À ce titre, le domaine des mots et de la construction du sens est un espace privilégié de nombreux geeks, comme je l’ai illustré dans mes articles sur rms, Hart ou Moreau. Il existe une convergence entre cette démarche « geek » et un certain esprit créatif que l’on pourrait qualifier de « méta », qui peut se situer sur le plan linguistique ou artistique en général (comme je l’illustre dans mes propres travaux musicaux ou dans mes analyses diverses — je m’apprête d’ailleurs à publier un article assez fouillé qui m’a demandé plus de 30 mois de travail, et qui devrait suggérer une réponse à votre commentaire sur la « perte de sens global » que vous reprochez à la sémiologie).

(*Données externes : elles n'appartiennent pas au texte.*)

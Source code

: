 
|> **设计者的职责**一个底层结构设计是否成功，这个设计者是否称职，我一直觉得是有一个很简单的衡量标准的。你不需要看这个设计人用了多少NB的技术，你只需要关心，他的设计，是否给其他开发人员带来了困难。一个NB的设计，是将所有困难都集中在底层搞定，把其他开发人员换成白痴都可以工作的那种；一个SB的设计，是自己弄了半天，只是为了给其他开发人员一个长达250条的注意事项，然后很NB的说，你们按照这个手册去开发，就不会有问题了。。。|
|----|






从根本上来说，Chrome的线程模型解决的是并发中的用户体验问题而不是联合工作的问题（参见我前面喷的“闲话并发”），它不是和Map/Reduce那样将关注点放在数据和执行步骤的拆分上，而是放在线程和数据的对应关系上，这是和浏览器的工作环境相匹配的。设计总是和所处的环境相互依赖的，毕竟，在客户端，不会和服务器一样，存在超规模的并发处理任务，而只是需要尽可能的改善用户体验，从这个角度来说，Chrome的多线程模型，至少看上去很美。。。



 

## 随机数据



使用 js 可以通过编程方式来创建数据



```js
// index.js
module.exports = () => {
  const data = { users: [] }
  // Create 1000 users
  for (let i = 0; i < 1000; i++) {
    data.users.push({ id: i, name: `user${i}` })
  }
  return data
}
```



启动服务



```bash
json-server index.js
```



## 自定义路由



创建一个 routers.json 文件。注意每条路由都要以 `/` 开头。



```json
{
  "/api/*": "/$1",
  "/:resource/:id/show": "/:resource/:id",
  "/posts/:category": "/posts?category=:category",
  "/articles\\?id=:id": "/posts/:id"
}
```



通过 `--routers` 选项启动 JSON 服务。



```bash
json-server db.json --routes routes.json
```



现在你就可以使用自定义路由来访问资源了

Vous me demandez (si tant est que mon parcours personnel puisse servir d’exemple, ce que je me garderai bien d’envisager) ce qui m’a « conduit à devenir geek ». Comme beaucoup d’enfants qui apprennent la musique, j’ai très tôt eu envie d’écrire mes propres partitions (curiosité intellectuelle et esprit créatif que l’on pourrait qualifier de « geek », et que j’encourage aujourd’hui chez mes propres élèves). À l’âge de 20 ans, j’ai commencé à rédiger mon premier opéra et il m’a fallu trouver un moyen de l’éditer par ordinateur ; j’ai donc commencé à m’intéresser au logiciel Libre GNU LilyPond. J’ai commencé à m’en servir, avant de me rendre compte que la documentation n’était pas entièrement traduite en français ; j’ai donc offert mon aide. Ce qui m’a amené à constater des inexactitudes dans la documentation en anglais ; j’ai donc entrepris de l’améliorer. Ce qui m’a conduit à trouver des incohérences dans le programme lui-même ; j’en ai corrigé quelques-unes évidentes, et j’ai peu à peu appris à lire le code et à le comprendre. Tout cela est un cheminement naturel et évident : dans le monde du logiciel Libre, il n’existe pas de frontière sociale a priori — tout utilisateur est un contributeur potentiel, et réciproquement.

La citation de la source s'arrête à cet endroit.